■ **REQUIRED ACTION**:
Restate all of the following data exactly, keeping any images out of the copy.

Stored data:
------------------------------------
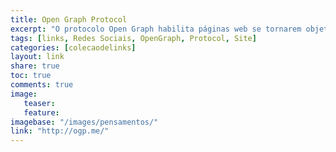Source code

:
 ```yaml
---
title: Open Graph Protocol
excerpt: "O protocolo Open Graph habilita páginas web se tornarem objetos ricos em informações para composição de grafos sociais, é usada pelo faceboo e outros redes para permitir que a página tenha a mesma funcionalidade que qualquer outro objeto de Grafos sociais."
tags: [links, Redes Sociais, OpenGraph, Protocol, Site]
categories: [colecaodelinks]
layout: link
share: true
toc: true
comments: true
image:
   teaser:  
   feature:  
imagebase: "/images/pensamentos/"
link: "http://ogp.me/"
---
```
------------------------------------
■ **SOLUTION BELOW**:
Source code

:
 ```yaml
---
title: Open Graph Protocol
excerpt: "O protocolo Open Graph habilita páginas web se tornarem objetos ricos em informações para composição de grafos sociais, é usada pelo faceboo e outros redes para permitir que a página tenha a mesma funcionalidade que qualquer outro objeto de Grafos sociais."
tags: [links, Redes Sociais, OpenGraph, Protocol, Site]
categories: [colecaodelinks]
layout: link
share: true
toc: true
comments: true
image:
   teaser:  
   feature:  
imagebase: "/images/pensamentos/"
link: "http://ogp.me/"
---
```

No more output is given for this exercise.